How to subtract datetimes and store them in a separate column?


i am working with csv file and i have a column with name "statistics_lastLocatedTime" as shown in csv file image i would like to subtract second row of "statistics_lastLocatedTime" from first row; third row from second row and so on till the last row and then store all these differences in a separate column and then combine this column to the other related columns as shown in the code given below:

##select related features
data <- read.csv("D:/smart tech/store/2016-10-11.csv")
(columns <- data[with(data, macAddress == "7c:11:be:ce:df:1d" ),
    c(2,10,11,38,39,48,50) ])
write.csv(columns, file = "updated.csv", row.names = FALSE)

## take time difference 
date_data <- read.csv("D:/R/data/updated.csv")
(dates <- date_data[1:40, c(2)])
NROW(dates)
for (i in 1:NROW(dates)) {
  j <- i+1
  r1 <- strptime(paste(dates[i]),"%Y-%m-%d %H:%M:%S")
  r2 <- strptime(paste(dates[j]),"%Y-%m-%d %H:%M:%S")
  diff <- as.numeric(difftime(r1,r2))
  print (diff)
}

## combine time difference with other related columns
combine <- cbind(columns, diff)
combine

now the problem is that i am able to get the difference of rows but not able to store these values as a column and then combine that column with other related columns. please help me. thanks in advance.


Solution

  • This is a four-liner:

    1. Define a custom class 'myDate', and a converter function for your custom datetime, as per Specify custom Date format for colClasses argument in read.table/read.csv
    2. Read in the datetimes as actual datetimes; no need to repeatedly convert later.
    3. Simply use the vectorized diff operator on your date column (it sees their type, and automatically dispatches a diff function for POSIXct Dates).
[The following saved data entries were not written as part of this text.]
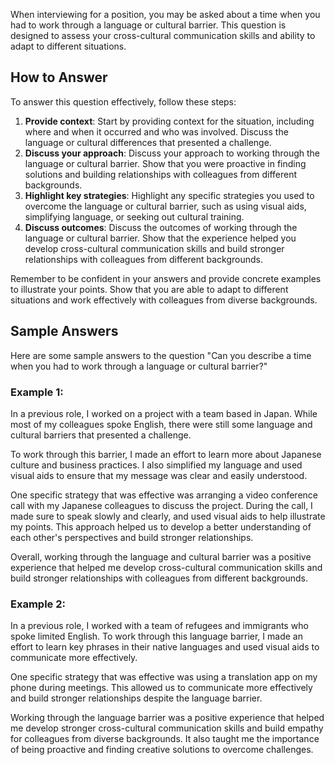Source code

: 
When interviewing for a position, you may be asked about a time when you had to work through a language or cultural barrier. This question is designed to assess your cross-cultural communication skills and ability to adapt to different situations.

How to Answer
-------------

To answer this question effectively, follow these steps:

1. **Provide context**: Start by providing context for the situation, including where and when it occurred and who was involved. Discuss the language or cultural differences that presented a challenge.
2. **Discuss your approach**: Discuss your approach to working through the language or cultural barrier. Show that you were proactive in finding solutions and building relationships with colleagues from different backgrounds.
3. **Highlight key strategies**: Highlight any specific strategies you used to overcome the language or cultural barrier, such as using visual aids, simplifying language, or seeking out cultural training.
4. **Discuss outcomes**: Discuss the outcomes of working through the language or cultural barrier. Show that the experience helped you develop cross-cultural communication skills and build stronger relationships with colleagues from different backgrounds.

Remember to be confident in your answers and provide concrete examples to illustrate your points. Show that you are able to adapt to different situations and work effectively with colleagues from diverse backgrounds.

Sample Answers
--------------

Here are some sample answers to the question "Can you describe a time when you had to work through a language or cultural barrier?"

### Example 1:

In a previous role, I worked on a project with a team based in Japan. While most of my colleagues spoke English, there were still some language and cultural barriers that presented a challenge.

To work through this barrier, I made an effort to learn more about Japanese culture and business practices. I also simplified my language and used visual aids to ensure that my message was clear and easily understood.

One specific strategy that was effective was arranging a video conference call with my Japanese colleagues to discuss the project. During the call, I made sure to speak slowly and clearly, and used visual aids to help illustrate my points. This approach helped us to develop a better understanding of each other's perspectives and build stronger relationships.

Overall, working through the language and cultural barrier was a positive experience that helped me develop cross-cultural communication skills and build stronger relationships with colleagues from different backgrounds.

### Example 2:

In a previous role, I worked with a team of refugees and immigrants who spoke limited English. To work through this language barrier, I made an effort to learn key phrases in their native languages and used visual aids to communicate more effectively.

One specific strategy that was effective was using a translation app on my phone during meetings. This allowed us to communicate more effectively and build stronger relationships despite the language barrier.

Working through the language barrier was a positive experience that helped me develop stronger cross-cultural communication skills and build empathy for colleagues from diverse backgrounds. It also taught me the importance of being proactive and finding creative solutions to overcome challenges.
No need for for-loops:

    .

    setClass('myDate') # this is not strictly necessary
    setAs('character','myDate', function(from) { 
      as.POSIXct(from, format='%d-%m-%y %H:%S', tz='UTC') # or whatever timezone
    })
    
    data <- read.csv("D:/smart tech/store/2016-10-11.csv",
                colClasses=c('character','myDate','myDate','numeric','numeric','integer','factor'))
    # ...
    data$date_diff <- c(NA, diff(data$statistics_lastLocatedTime))
    

    Note that diff() produces a result of length one shorter than vector that we diff'ed. Hence we have to pad it (e.g. with a leading NA, or whatever you want).